## Exercise aim
Scan the listing that follows and report how many lines contain "then". Write the number alone.

## Records supplied
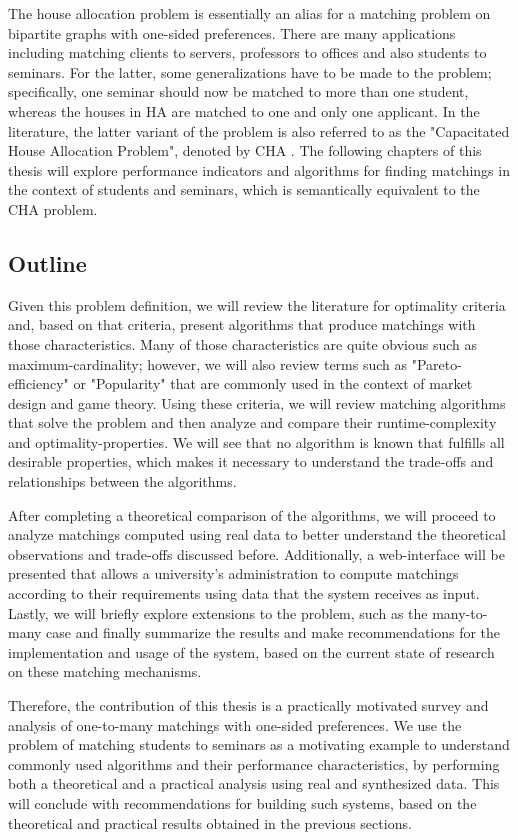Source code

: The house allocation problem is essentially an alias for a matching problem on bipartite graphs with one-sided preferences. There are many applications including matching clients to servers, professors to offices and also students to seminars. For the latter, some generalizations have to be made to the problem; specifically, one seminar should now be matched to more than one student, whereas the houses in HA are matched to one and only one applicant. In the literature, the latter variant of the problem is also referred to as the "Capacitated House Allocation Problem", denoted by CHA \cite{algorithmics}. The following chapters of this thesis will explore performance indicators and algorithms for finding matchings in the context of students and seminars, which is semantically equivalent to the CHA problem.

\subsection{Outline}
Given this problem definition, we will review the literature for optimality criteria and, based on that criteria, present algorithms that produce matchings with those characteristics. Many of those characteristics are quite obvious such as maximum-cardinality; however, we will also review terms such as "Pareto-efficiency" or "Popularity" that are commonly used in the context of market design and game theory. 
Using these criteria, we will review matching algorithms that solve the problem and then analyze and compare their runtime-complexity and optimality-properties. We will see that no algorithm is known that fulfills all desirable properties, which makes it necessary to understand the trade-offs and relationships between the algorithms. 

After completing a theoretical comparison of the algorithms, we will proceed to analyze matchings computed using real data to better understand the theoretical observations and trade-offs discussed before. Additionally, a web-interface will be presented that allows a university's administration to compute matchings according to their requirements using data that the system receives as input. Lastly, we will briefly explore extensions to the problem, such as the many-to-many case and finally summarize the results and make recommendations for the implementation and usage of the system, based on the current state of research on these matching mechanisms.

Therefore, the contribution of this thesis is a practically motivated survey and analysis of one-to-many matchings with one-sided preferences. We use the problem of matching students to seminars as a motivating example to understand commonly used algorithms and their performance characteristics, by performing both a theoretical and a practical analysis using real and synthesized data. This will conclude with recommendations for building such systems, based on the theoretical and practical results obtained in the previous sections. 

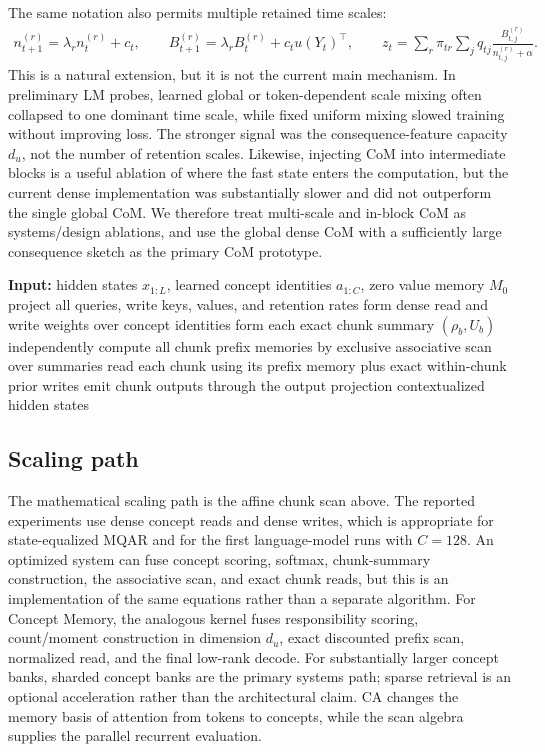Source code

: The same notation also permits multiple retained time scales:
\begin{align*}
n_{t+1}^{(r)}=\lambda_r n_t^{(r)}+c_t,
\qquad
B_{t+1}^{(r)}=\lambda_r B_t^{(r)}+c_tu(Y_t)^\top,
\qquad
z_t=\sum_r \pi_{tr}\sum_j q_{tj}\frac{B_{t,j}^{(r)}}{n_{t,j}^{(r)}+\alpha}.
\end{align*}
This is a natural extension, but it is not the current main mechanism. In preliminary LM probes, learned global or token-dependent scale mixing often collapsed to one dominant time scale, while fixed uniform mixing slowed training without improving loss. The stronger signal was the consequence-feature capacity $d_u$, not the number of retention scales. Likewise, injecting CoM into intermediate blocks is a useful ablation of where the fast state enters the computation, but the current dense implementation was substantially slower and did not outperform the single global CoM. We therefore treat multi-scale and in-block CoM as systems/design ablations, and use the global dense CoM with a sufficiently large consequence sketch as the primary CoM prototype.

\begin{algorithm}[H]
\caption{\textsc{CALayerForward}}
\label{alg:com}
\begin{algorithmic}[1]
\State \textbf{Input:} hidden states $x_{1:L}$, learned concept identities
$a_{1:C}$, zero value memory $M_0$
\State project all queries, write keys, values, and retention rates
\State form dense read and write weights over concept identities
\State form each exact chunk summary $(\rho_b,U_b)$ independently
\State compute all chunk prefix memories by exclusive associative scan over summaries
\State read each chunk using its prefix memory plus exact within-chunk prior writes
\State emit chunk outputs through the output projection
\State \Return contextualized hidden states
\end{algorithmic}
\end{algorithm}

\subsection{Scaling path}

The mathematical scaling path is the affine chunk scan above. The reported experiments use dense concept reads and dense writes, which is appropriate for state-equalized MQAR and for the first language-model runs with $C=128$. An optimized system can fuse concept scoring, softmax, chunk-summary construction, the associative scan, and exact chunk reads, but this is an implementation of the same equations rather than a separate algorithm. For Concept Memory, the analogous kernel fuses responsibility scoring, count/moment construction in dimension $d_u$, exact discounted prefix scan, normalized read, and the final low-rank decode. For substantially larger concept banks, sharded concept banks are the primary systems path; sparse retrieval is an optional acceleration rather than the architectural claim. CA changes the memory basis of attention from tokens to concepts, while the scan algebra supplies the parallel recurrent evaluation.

--

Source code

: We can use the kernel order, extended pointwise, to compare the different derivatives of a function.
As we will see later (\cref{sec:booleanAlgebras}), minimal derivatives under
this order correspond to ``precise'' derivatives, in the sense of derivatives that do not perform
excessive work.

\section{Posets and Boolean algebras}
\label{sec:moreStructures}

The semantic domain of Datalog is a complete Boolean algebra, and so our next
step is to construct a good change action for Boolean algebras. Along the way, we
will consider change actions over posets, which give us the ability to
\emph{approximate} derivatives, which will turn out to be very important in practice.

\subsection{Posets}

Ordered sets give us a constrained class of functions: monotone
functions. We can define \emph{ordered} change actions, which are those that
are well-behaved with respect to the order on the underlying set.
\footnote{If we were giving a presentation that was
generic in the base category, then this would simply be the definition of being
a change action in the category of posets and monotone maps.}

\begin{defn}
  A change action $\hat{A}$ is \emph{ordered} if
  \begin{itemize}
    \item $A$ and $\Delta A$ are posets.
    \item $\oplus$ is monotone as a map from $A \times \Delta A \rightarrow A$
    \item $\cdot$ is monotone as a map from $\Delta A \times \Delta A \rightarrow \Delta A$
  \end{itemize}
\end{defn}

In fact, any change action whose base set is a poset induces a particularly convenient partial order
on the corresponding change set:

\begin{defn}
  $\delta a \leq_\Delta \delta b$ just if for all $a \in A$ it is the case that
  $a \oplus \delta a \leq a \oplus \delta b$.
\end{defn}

## Solution for this exercise
2